### Task description
Print the lines that run from the line with "也不知道那叫金身，很牛逼的存在" to the line with "多少年了，终于有出来了……看到一个类似唐代人装束的人，看到我很感慨……", keeping both end lines, exactly as they appear in the entries below, and nothing else.

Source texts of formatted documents
********

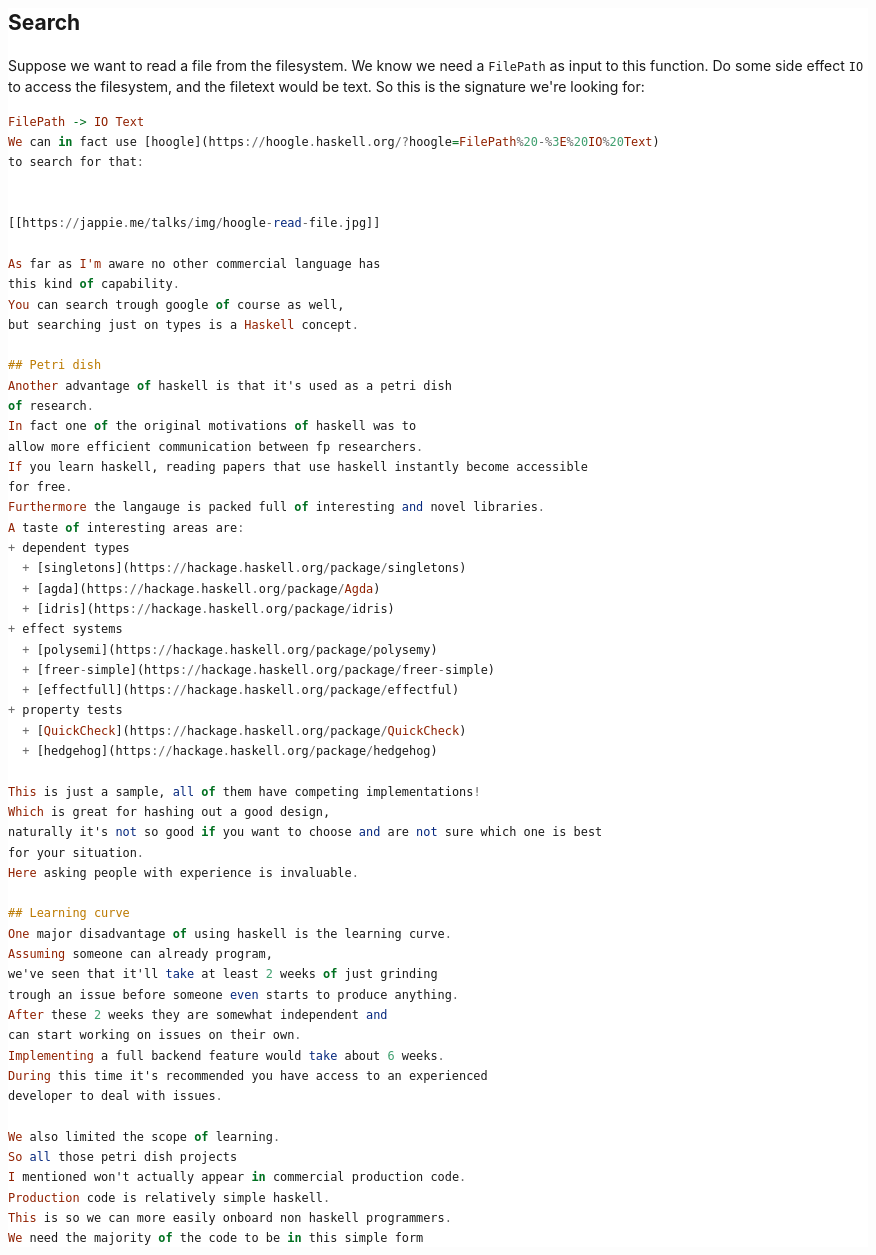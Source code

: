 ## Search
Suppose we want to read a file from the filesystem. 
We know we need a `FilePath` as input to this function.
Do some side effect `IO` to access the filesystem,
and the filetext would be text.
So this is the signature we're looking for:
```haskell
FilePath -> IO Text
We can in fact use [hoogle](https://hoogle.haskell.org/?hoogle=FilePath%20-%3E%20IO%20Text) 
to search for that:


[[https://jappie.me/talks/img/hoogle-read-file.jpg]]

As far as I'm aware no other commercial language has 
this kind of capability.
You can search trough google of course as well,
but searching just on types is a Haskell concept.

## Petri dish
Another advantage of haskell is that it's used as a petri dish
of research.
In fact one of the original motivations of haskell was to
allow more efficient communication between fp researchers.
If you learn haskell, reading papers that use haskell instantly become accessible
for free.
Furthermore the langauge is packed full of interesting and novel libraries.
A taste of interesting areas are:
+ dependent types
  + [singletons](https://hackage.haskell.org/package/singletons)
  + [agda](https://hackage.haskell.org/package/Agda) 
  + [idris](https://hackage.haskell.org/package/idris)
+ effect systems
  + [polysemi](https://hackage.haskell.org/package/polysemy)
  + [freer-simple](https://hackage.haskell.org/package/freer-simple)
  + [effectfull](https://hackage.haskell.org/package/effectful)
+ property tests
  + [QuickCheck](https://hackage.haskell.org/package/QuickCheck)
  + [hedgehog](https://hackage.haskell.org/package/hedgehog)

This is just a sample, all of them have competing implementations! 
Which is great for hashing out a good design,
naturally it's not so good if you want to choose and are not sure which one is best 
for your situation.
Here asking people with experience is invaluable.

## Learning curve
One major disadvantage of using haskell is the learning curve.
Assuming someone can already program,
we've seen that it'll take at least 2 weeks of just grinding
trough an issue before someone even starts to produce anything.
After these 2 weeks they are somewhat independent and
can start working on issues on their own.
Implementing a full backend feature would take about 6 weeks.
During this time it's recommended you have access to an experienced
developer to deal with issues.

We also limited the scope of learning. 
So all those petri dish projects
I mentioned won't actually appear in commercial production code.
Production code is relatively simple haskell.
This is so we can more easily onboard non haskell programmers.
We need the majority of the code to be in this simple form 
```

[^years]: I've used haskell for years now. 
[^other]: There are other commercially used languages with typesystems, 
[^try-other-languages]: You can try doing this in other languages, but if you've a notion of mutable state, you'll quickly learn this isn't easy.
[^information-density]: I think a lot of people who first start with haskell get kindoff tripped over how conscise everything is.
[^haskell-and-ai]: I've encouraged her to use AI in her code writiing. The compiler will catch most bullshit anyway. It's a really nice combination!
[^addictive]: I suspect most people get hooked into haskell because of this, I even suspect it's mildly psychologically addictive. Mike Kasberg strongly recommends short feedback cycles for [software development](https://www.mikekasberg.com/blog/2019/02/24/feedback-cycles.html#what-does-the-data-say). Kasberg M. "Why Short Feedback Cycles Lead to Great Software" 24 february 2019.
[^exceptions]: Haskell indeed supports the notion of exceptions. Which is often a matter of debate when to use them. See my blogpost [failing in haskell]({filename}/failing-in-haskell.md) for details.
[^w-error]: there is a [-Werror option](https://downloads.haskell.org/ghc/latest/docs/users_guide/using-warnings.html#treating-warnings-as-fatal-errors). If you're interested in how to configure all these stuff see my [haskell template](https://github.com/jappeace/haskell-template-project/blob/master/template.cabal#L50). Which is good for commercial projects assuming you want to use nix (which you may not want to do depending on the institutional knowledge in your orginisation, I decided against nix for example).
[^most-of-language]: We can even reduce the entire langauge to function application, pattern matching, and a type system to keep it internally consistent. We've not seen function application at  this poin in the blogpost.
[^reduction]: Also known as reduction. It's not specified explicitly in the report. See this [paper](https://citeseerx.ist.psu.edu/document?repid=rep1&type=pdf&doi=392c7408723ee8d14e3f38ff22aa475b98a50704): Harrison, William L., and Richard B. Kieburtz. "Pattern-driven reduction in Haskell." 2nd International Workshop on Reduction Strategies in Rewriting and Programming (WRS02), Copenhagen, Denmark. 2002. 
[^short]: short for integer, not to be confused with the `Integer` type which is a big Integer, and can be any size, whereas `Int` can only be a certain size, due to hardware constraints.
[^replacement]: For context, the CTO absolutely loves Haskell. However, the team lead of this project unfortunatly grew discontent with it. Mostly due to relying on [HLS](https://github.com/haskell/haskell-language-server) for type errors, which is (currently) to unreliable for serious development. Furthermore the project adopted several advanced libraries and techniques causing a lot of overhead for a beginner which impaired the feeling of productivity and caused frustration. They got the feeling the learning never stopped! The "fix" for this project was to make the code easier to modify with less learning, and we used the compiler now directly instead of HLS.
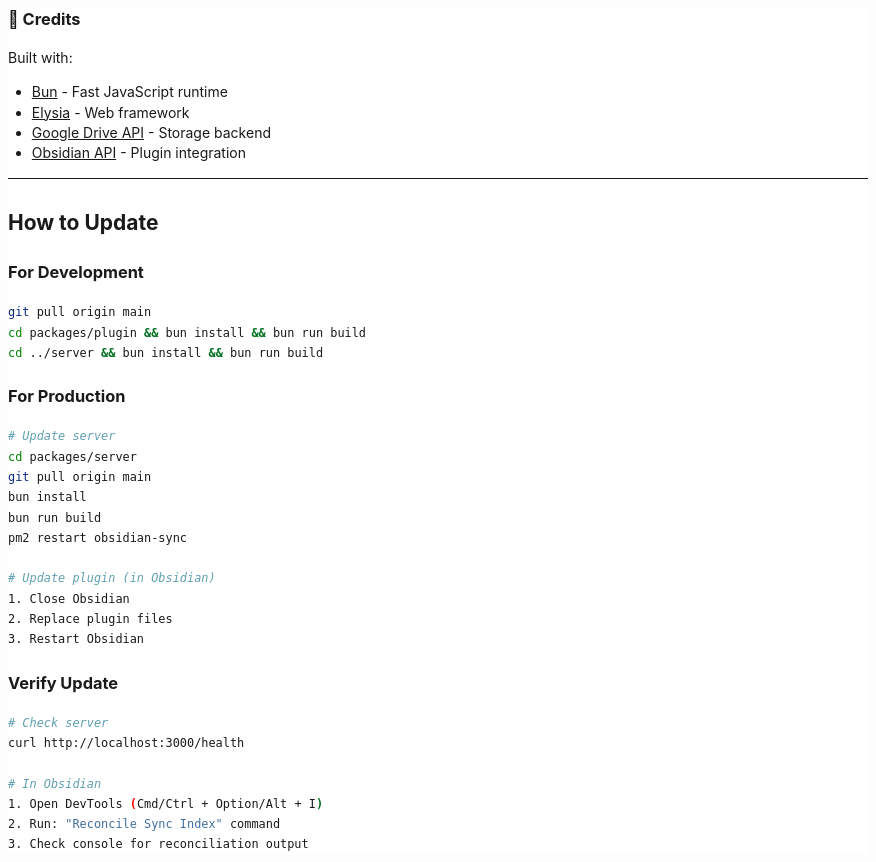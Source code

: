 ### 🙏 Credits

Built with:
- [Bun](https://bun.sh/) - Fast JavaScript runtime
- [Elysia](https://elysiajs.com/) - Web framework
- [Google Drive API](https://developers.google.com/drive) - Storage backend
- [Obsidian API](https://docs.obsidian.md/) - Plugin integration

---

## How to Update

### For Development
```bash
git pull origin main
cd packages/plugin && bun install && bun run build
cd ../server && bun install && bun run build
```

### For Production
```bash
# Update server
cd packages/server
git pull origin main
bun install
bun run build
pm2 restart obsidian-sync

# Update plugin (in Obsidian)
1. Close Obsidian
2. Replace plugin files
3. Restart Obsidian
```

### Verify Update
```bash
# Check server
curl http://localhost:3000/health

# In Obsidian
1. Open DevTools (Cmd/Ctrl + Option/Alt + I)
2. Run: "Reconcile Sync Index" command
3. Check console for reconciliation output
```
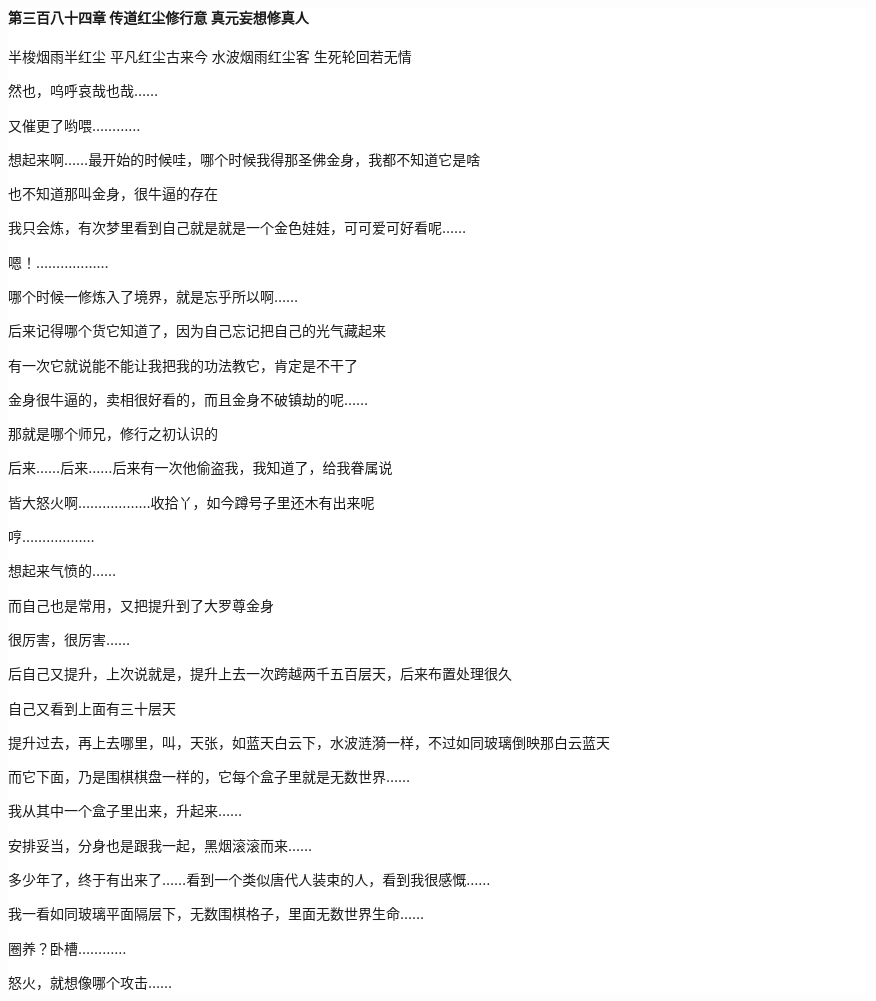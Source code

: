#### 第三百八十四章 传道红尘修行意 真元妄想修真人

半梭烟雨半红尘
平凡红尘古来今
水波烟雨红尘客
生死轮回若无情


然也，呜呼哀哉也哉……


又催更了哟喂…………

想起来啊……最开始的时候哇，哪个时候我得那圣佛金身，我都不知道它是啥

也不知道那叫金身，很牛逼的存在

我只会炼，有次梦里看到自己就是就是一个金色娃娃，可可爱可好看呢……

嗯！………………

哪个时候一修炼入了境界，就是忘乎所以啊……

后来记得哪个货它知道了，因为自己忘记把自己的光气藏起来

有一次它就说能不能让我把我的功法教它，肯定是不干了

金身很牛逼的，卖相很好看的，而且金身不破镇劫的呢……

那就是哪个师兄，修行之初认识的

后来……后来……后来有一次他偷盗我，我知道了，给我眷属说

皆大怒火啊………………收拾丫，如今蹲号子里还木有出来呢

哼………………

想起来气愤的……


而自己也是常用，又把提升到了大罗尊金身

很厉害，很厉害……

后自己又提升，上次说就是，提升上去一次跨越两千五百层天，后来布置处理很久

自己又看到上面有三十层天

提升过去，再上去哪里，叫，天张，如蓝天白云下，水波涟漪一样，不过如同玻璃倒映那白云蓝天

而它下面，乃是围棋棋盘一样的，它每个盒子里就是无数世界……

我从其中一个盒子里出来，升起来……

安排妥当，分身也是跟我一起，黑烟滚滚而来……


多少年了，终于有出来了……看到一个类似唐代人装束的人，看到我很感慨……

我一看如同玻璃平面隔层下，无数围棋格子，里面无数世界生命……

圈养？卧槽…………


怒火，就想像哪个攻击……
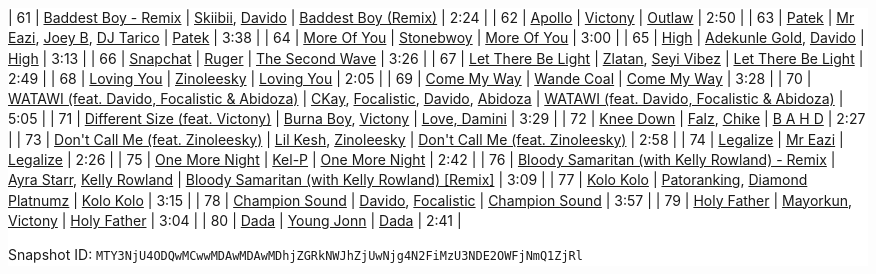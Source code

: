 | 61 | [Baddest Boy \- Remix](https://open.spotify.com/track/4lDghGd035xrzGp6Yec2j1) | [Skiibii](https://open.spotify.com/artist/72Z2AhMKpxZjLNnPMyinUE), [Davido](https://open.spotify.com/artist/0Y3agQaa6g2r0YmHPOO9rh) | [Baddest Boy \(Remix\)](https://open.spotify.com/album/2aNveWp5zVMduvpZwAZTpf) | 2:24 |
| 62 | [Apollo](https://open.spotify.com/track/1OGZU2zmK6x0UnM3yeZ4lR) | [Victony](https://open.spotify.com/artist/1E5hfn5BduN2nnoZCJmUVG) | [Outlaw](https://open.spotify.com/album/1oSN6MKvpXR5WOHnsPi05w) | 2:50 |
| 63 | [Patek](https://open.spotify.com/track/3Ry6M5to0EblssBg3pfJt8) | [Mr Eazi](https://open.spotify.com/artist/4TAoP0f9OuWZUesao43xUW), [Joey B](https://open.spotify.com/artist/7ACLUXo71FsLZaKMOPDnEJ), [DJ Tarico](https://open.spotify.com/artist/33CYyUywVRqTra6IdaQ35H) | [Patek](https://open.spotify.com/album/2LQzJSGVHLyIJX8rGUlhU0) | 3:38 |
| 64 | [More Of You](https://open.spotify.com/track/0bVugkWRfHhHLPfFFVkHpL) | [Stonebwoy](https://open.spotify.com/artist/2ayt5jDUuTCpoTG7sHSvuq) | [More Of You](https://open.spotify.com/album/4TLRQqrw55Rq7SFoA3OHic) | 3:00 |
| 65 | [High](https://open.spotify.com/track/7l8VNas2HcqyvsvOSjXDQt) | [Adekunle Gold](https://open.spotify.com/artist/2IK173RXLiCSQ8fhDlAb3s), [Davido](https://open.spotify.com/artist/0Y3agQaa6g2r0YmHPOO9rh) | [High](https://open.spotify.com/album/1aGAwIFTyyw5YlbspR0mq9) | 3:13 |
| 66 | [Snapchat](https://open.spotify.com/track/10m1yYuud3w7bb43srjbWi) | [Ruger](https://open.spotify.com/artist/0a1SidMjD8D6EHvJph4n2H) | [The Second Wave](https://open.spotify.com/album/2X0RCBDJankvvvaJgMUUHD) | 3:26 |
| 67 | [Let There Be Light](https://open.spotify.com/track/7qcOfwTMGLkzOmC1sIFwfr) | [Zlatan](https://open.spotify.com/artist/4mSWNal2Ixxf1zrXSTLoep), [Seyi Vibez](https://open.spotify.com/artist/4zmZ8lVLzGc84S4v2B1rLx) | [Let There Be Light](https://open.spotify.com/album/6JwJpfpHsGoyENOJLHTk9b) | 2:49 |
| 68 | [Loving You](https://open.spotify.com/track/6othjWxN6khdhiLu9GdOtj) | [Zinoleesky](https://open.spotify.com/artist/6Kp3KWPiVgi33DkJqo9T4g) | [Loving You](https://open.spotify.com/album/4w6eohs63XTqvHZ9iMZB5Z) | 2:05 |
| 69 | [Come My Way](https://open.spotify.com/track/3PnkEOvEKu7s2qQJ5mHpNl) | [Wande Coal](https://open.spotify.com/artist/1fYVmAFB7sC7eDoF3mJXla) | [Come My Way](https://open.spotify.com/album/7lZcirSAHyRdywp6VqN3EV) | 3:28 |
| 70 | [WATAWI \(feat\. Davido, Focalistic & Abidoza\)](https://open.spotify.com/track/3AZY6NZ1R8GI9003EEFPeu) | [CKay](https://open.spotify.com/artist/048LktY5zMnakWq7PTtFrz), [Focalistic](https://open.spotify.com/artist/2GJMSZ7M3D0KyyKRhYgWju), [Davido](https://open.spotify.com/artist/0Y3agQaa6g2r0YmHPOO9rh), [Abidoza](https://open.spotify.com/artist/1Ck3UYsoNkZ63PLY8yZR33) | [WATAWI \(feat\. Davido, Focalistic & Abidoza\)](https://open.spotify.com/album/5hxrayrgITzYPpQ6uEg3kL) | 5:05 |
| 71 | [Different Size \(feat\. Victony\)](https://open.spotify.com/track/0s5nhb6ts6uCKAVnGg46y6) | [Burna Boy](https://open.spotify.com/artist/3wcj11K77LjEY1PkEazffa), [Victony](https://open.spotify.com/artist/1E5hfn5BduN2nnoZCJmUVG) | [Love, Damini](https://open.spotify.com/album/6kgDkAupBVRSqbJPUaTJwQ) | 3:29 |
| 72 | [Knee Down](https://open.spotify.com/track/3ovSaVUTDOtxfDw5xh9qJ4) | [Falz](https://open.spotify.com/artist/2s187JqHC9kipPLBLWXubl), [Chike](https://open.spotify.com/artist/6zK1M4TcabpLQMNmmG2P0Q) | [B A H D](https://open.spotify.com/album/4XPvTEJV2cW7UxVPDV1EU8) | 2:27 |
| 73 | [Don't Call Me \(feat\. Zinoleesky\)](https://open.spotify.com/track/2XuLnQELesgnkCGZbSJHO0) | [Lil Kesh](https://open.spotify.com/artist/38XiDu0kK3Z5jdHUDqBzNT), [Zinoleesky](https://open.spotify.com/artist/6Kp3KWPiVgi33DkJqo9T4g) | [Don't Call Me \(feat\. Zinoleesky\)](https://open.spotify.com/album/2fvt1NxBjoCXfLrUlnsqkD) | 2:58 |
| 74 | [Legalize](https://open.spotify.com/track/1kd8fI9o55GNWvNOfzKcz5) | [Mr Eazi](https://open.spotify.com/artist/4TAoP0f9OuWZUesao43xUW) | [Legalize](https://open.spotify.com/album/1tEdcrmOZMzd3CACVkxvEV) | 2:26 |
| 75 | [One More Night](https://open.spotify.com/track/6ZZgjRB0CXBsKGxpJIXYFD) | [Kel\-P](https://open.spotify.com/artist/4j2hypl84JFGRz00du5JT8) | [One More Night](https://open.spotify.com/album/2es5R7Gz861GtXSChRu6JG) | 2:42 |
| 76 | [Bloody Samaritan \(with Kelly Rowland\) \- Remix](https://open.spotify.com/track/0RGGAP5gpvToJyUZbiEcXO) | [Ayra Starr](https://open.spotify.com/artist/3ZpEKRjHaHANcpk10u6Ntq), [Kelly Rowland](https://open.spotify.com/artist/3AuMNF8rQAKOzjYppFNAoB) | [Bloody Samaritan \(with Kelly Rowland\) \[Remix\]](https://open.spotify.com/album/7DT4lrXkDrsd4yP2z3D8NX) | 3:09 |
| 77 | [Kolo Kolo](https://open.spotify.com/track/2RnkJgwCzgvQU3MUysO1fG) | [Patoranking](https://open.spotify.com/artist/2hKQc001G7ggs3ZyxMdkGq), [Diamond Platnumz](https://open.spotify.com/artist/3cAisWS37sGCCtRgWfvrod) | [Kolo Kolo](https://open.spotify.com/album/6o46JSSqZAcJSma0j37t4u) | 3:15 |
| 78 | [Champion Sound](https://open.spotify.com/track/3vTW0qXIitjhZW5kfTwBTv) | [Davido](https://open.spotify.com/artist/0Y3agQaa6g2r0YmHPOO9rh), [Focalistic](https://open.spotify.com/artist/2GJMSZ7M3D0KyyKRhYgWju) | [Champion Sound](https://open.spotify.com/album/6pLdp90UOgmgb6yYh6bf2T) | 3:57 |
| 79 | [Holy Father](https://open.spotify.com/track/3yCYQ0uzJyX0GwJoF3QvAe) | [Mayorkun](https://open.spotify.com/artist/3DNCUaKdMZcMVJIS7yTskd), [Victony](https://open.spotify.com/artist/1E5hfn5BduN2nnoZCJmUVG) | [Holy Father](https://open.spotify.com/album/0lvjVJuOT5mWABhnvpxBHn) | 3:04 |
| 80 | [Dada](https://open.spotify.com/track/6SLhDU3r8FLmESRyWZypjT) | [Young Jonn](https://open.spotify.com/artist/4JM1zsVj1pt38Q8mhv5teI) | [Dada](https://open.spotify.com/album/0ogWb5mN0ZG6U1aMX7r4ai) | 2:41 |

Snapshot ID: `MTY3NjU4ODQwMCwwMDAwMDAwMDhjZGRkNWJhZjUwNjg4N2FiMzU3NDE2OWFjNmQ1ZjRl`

********

### Your response
也不知道那叫金身，很牛逼的存在

我只会炼，有次梦里看到自己就是就是一个金色娃娃，可可爱可好看呢……

嗯！………………

哪个时候一修炼入了境界，就是忘乎所以啊……

后来记得哪个货它知道了，因为自己忘记把自己的光气藏起来

有一次它就说能不能让我把我的功法教它，肯定是不干了

金身很牛逼的，卖相很好看的，而且金身不破镇劫的呢……

那就是哪个师兄，修行之初认识的

后来……后来……后来有一次他偷盗我，我知道了，给我眷属说

皆大怒火啊………………收拾丫，如今蹲号子里还木有出来呢

哼………………

想起来气愤的……


而自己也是常用，又把提升到了大罗尊金身

很厉害，很厉害……

后自己又提升，上次说就是，提升上去一次跨越两千五百层天，后来布置处理很久

自己又看到上面有三十层天

提升过去，再上去哪里，叫，天张，如蓝天白云下，水波涟漪一样，不过如同玻璃倒映那白云蓝天

而它下面，乃是围棋棋盘一样的，它每个盒子里就是无数世界……

我从其中一个盒子里出来，升起来……

安排妥当，分身也是跟我一起，黑烟滚滚而来……


多少年了，终于有出来了……看到一个类似唐代人装束的人，看到我很感慨……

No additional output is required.